A caça às bruxas vista de Moledo

"O mundo que deixou de educar cavalheiros para passar a fabricar adolescentes."

 

Quando, há nove anos, o dr. Octávio Ribeiro deu guarida nas páginas do seu jornal a um velho minhoto praticamente contemporâneo do Titanic e nascido antes da descoberta da penicilina, tive oportunidade de alertá-lo para os enormes perigos que corria. Um deles – o principal, para os meus benevolentes leitores – seria a grande incompatibilidade entre o meu tempo e as novidades do tempo presente.

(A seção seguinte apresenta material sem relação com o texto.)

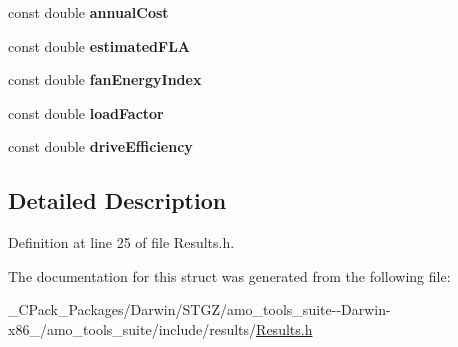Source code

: \begin{DoxyCompactItemize}
const double {\bfseries annual\+Cost}
\item 
\mbox{\label{struct_fan_result_1_1_output_a87dc83a57a717ae2c7071cbe60459960}} 
const double {\bfseries estimated\+F\+LA}
\item 
\mbox{\label{struct_fan_result_1_1_output_a4ecd26ce3f950d847f562bbc709af587}} 
const double {\bfseries fan\+Energy\+Index}
\item 
\mbox{\label{struct_fan_result_1_1_output_af69651dbc14072bec6c9f009193c62fa}} 
const double {\bfseries load\+Factor}
\item 
\mbox{\label{struct_fan_result_1_1_output_ab810ca79692a37edee5d97ff578e994d}} 
const double {\bfseries drive\+Efficiency}
\end{DoxyCompactItemize}


\subsection{Detailed Description}


Definition at line 25 of file Results.\+h.



The documentation for this struct was generated from the following file\+:\begin{DoxyCompactItemize}
\item 
\+\_\+\+C\+Pack\+\_\+\+Packages/\+Darwin/\+S\+T\+G\+Z/amo\+\_\+tools\+\_\+suite-\/-\/\+Darwin-\/x86\+\_/amo\+\_\+tools\+\_\+suite/include/results/\hyperlink{___c_pack___packages_2_darwin_2_s_t_g_z_2amo__tools__suite--_darwin-x86__64_2amo__tools__suite_2include_2results_2_results_8h}{Results.\+h}\end{DoxyCompactItemize}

O último carro que amei (um luxo de celibatário já tão fora de moda como o ‘foxtrot’), foi um Jaguar E-Type cabriolet de 1970 que circula periodicamente; os meus fatos eram feitos pelo filho do alfaiate do velho Doutor Homem, meu pai; mantenho o hábito de beber café com mistura de cevada ao pequeno-almoço; ao contrário das novas gerações, continuo a espremer a pasta de dentes pelo fundo, e não pelo meio; também continuo a lamentar o fim da meteorologia na televisão, bem como a escassez de Água de Melgaço – e vivo rodeado de livros, grande parte deles herdados do meu tio Alberto (gastrónomo e bibliófilo de São Pedro de Arcos) e do velho Doutor Homem, meu pai.

Além disso, creio bem que a minha vida amorosa não tenha interesse para quem acha que a beleza de Vivien Leigh já pertence à pré-história. Vivi, portanto, num mundo que conheceu o pecado e a virtude, anterior à "libertação sexual" e à moda unissexo. A minha sobrinha Maria Luísa, a eleitora esquerdista da família, vive escandalizada com os recentes casos de assédio sexual noticiados pela imprensa, como uma astronauta acabada de chegar de Marte.

Relutante, explico que não podia ser de outra maneira num mundo que deixou de educar cavalheiros para passar a fabricar adolescentes saciados que vivem dependurados sobre os telemóveis. Ela acha isto reaccionário – e é bem capaz de ser. Esse mundo ensinou que não podia haver frustrações, nem limites – nem falso pudor. Acontece que o pudor é quase sempre falso. Sem ele seríamos todos sátiros à solta, satisfazendo em público apetites privados, e fazendo dos apetites privados um espectáculo para todos os nossos semelhantes.

Dia a dia, semana a semana, aumenta o número das "denúncias de assédio sexual" e eu dou graças por ser um objecto que poderia ser exibido ao lado das múmias no Museu Britânico, como uma curiosidade inócua e desinteressante. Diante desta caça às bruxas dou graças por ter ultrapassado a barreira dos 90 e, portanto, ser anterior a Adão e Eva.